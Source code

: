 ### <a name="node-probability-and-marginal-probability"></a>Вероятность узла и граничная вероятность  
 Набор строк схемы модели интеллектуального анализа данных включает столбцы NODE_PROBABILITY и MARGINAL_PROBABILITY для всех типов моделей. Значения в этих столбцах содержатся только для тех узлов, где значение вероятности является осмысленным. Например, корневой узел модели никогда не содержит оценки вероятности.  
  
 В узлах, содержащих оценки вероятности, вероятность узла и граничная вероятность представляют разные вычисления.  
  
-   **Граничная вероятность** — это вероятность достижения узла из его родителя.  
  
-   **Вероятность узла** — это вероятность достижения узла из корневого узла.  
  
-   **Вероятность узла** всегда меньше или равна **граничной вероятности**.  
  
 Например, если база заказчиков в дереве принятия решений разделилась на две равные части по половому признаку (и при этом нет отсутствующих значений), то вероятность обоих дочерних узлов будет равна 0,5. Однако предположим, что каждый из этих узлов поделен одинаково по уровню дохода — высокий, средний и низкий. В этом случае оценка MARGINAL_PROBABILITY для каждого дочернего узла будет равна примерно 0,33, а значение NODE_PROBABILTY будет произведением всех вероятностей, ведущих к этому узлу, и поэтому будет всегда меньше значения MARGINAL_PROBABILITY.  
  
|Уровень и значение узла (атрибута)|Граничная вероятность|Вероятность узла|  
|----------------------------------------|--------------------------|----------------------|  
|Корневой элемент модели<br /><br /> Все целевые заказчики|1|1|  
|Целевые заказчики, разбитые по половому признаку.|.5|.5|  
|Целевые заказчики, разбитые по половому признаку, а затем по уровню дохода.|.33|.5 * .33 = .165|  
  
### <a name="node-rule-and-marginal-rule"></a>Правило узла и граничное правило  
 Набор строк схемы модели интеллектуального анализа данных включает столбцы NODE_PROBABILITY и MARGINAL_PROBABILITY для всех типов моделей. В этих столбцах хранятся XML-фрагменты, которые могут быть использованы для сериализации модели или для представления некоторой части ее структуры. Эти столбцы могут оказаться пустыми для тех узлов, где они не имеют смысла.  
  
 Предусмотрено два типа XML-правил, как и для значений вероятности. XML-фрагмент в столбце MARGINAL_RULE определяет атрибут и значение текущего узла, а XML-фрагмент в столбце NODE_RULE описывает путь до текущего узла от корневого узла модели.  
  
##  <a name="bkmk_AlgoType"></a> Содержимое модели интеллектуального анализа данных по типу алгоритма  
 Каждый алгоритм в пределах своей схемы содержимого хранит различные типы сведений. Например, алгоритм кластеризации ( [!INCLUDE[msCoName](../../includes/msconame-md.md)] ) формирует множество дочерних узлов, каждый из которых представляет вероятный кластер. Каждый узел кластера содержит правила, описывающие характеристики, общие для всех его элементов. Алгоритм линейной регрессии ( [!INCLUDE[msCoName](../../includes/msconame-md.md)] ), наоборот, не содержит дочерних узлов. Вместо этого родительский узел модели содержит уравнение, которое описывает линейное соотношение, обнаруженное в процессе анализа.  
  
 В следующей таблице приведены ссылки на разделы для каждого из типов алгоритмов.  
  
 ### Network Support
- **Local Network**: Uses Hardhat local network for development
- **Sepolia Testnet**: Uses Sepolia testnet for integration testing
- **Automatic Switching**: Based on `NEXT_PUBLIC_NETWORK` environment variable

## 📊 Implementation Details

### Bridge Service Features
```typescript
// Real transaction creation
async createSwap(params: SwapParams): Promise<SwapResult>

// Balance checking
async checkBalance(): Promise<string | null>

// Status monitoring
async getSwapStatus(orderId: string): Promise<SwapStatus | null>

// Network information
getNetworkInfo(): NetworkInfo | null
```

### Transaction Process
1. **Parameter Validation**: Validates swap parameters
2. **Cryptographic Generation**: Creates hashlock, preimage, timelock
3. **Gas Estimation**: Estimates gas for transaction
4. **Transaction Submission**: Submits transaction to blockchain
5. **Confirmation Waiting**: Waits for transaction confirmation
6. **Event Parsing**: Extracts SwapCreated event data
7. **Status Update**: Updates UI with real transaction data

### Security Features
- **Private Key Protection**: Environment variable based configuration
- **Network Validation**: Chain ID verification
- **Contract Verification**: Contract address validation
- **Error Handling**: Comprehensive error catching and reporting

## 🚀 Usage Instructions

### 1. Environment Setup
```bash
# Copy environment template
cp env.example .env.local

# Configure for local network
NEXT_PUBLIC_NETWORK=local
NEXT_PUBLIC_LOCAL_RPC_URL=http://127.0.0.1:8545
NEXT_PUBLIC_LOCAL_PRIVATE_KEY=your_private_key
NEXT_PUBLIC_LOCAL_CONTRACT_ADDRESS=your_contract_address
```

:: What to work on ::
From the records above, copy each line where the word "описывает" can be found.

:: Answer section ::
 Предусмотрено два типа XML-правил, как и для значений вероятности. XML-фрагмент в столбце MARGINAL_RULE определяет атрибут и значение текущего узла, а XML-фрагмент в столбце NODE_RULE описывает путь до текущего узла от корневого узла модели.  
 Каждый алгоритм в пределах своей схемы содержимого хранит различные типы сведений. Например, алгоритм кластеризации ( [!INCLUDE[msCoName](../../includes/msconame-md.md)] ) формирует множество дочерних узлов, каждый из которых представляет вероятный кластер. Каждый узел кластера содержит правила, описывающие характеристики, общие для всех его элементов. Алгоритм линейной регрессии ( [!INCLUDE[msCoName](../../includes/msconame-md.md)] ), наоборот, не содержит дочерних узлов. Вместо этого родительский узел модели содержит уравнение, которое описывает линейное соотношение, обнаруженное в процессе анализа.  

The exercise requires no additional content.